- Task prompt
Search the data for the word "newcommand" and copy out every line that has it.
Start of Source records
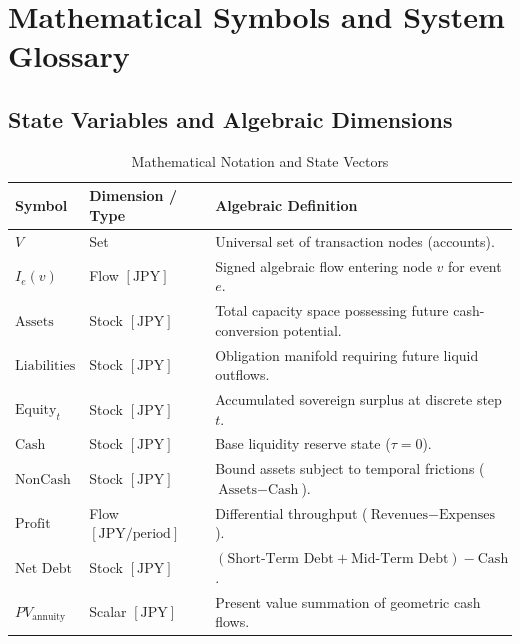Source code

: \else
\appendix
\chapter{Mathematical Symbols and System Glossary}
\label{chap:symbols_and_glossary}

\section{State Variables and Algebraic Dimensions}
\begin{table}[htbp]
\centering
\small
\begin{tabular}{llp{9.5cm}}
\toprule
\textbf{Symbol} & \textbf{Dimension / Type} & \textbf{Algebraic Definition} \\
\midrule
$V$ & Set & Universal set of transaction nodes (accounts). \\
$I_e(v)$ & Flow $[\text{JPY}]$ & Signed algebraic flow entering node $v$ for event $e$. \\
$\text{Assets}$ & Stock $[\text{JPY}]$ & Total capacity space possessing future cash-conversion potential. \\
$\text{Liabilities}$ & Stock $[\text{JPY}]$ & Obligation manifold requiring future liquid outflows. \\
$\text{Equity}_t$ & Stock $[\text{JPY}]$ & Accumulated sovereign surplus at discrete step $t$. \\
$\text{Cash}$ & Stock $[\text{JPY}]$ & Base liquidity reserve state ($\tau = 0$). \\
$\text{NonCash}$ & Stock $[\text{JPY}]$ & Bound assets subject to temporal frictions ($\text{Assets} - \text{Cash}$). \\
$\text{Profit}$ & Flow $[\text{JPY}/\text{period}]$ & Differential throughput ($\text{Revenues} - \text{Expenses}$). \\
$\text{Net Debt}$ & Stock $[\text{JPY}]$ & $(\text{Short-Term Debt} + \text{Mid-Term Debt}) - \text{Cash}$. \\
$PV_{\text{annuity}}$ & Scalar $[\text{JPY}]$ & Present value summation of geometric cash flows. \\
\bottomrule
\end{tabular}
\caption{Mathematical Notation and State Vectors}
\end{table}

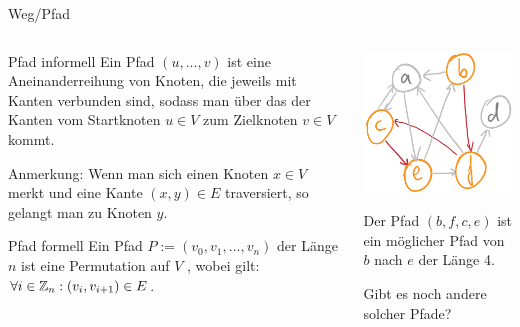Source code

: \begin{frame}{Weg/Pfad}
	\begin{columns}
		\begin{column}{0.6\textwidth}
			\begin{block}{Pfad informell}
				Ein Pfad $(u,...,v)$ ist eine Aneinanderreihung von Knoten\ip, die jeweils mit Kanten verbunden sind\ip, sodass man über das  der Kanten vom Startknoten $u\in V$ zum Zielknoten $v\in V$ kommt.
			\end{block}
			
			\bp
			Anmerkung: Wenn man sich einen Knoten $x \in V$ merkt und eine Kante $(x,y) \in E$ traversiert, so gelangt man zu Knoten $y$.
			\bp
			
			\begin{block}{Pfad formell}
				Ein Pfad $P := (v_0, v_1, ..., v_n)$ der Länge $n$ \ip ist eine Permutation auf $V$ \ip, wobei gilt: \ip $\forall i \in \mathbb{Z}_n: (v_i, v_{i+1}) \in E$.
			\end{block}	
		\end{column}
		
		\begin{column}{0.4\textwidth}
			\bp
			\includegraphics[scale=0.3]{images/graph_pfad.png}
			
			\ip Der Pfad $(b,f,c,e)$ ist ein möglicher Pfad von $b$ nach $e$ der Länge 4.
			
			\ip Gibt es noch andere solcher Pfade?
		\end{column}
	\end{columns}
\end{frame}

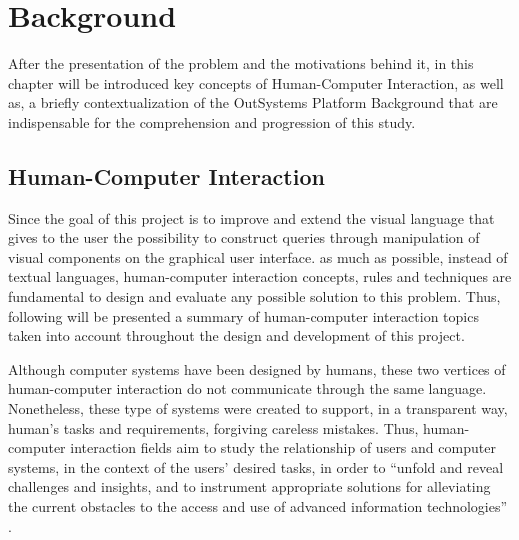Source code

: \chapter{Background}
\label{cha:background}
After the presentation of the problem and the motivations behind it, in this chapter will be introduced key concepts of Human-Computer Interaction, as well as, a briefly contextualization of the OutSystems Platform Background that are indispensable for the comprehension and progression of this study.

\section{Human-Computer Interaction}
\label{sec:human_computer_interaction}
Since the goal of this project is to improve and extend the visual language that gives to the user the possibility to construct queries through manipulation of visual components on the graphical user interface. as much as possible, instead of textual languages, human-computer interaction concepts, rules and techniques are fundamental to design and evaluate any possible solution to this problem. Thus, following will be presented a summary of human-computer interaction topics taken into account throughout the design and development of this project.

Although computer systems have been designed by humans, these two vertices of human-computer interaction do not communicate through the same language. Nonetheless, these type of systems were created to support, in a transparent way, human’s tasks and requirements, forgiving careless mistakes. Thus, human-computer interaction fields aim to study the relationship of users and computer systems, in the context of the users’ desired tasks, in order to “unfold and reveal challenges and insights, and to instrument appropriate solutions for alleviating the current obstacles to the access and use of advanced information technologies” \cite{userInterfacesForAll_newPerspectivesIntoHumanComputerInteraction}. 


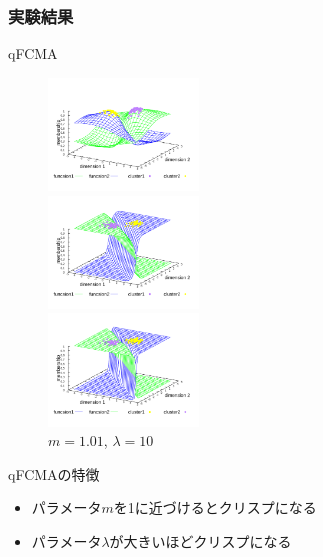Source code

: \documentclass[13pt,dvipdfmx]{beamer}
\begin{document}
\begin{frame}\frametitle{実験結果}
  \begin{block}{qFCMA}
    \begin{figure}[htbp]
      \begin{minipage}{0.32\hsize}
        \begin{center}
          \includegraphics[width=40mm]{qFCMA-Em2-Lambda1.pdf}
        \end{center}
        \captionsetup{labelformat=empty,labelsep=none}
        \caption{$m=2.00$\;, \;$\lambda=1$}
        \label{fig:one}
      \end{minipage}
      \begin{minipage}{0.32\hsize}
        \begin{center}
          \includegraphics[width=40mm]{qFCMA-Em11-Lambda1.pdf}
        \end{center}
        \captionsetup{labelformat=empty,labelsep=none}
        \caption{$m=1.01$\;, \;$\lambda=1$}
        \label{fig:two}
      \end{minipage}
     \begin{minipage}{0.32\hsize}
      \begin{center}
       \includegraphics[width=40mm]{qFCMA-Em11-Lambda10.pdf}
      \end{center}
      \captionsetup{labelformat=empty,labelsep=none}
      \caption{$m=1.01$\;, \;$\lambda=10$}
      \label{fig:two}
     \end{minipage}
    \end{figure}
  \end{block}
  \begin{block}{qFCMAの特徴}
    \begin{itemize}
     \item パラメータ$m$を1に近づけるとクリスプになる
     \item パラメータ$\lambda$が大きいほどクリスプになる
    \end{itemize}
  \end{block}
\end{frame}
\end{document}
End of Source records
Start of Source records
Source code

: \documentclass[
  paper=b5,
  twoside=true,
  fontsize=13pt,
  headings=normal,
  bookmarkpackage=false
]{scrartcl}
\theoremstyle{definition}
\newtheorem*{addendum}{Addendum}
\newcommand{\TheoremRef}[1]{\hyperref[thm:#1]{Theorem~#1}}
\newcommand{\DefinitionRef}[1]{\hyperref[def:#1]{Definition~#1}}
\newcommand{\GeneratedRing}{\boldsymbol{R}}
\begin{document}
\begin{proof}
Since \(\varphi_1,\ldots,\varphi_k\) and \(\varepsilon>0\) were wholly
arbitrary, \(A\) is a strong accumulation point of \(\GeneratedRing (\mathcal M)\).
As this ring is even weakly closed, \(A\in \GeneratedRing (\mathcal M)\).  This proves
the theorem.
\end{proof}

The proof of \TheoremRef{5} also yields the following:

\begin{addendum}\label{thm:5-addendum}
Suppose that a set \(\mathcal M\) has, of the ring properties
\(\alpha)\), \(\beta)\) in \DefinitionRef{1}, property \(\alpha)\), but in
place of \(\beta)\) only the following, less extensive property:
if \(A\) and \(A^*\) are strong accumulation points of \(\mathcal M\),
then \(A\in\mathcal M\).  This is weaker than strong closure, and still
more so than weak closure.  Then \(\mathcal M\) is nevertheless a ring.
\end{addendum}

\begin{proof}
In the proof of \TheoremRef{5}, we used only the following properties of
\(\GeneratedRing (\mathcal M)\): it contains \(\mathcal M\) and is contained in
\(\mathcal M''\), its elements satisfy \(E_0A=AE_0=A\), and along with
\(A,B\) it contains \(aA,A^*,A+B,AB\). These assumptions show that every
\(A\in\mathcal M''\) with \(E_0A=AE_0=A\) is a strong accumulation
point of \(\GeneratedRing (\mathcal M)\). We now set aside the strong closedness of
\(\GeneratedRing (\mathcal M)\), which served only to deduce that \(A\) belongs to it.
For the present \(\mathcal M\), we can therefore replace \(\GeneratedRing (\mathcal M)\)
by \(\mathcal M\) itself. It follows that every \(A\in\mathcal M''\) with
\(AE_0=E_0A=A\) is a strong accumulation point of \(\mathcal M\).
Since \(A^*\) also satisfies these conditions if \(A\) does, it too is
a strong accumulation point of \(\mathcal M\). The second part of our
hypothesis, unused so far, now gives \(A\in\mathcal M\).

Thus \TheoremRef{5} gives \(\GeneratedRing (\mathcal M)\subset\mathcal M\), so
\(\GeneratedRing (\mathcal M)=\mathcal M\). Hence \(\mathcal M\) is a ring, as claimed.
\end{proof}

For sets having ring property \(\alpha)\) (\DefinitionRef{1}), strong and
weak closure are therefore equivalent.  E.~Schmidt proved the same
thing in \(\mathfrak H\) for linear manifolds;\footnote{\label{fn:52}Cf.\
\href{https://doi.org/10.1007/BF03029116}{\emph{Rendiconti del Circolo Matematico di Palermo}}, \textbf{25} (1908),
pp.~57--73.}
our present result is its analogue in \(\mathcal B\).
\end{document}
End of Source records
Start of Source records
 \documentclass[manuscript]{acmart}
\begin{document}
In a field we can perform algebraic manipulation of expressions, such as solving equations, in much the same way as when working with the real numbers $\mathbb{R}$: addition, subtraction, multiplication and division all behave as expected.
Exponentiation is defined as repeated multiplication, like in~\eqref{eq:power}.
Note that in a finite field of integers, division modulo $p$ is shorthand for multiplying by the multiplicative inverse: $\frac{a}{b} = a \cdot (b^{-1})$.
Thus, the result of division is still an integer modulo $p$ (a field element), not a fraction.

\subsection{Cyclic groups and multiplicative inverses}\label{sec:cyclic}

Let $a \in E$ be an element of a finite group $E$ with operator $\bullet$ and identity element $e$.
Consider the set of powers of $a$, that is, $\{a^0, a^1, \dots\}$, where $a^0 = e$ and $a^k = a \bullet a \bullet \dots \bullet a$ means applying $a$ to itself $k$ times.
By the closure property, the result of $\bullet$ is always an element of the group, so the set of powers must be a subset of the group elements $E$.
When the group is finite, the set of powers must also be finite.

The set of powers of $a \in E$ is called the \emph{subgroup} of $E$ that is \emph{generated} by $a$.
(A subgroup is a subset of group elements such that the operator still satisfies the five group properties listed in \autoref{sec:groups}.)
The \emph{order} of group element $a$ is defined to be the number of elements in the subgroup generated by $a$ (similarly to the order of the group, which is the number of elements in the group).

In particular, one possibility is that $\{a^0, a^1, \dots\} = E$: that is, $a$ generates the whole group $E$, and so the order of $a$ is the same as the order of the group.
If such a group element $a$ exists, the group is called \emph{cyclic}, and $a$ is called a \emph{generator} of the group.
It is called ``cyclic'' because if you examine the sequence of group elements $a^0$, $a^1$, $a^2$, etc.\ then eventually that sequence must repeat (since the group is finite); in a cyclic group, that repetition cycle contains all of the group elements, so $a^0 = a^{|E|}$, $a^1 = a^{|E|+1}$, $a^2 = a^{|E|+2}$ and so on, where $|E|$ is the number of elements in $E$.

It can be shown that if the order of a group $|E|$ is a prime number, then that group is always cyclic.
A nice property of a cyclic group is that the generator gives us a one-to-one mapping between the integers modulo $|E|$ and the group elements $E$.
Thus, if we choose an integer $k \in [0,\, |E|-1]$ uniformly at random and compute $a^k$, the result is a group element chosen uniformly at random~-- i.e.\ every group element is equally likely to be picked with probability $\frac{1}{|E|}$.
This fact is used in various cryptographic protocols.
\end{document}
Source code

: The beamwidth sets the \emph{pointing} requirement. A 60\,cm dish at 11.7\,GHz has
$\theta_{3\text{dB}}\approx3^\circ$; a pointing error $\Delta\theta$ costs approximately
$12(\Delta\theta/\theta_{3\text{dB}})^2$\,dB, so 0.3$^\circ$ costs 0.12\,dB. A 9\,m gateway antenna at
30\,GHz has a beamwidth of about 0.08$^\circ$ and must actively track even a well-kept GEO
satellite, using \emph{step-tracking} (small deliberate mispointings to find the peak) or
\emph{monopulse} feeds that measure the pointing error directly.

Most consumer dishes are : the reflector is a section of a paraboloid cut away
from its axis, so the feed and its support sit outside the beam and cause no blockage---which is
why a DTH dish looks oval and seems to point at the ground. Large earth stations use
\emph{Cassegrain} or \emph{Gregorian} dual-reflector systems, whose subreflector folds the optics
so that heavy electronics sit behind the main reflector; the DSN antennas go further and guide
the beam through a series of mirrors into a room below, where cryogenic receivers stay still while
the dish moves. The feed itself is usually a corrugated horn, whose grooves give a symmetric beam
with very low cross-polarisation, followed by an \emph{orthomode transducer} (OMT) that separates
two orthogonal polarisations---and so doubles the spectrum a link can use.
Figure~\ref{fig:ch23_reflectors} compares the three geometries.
End of Source records
- Written solution
\newcommand{\TheoremRef}[1]{\hyperref[thm:#1]{Theorem~#1}}
\newcommand{\DefinitionRef}[1]{\hyperref[def:#1]{Definition~#1}}
\newcommand{\GeneratedRing}{\boldsymbol{R}}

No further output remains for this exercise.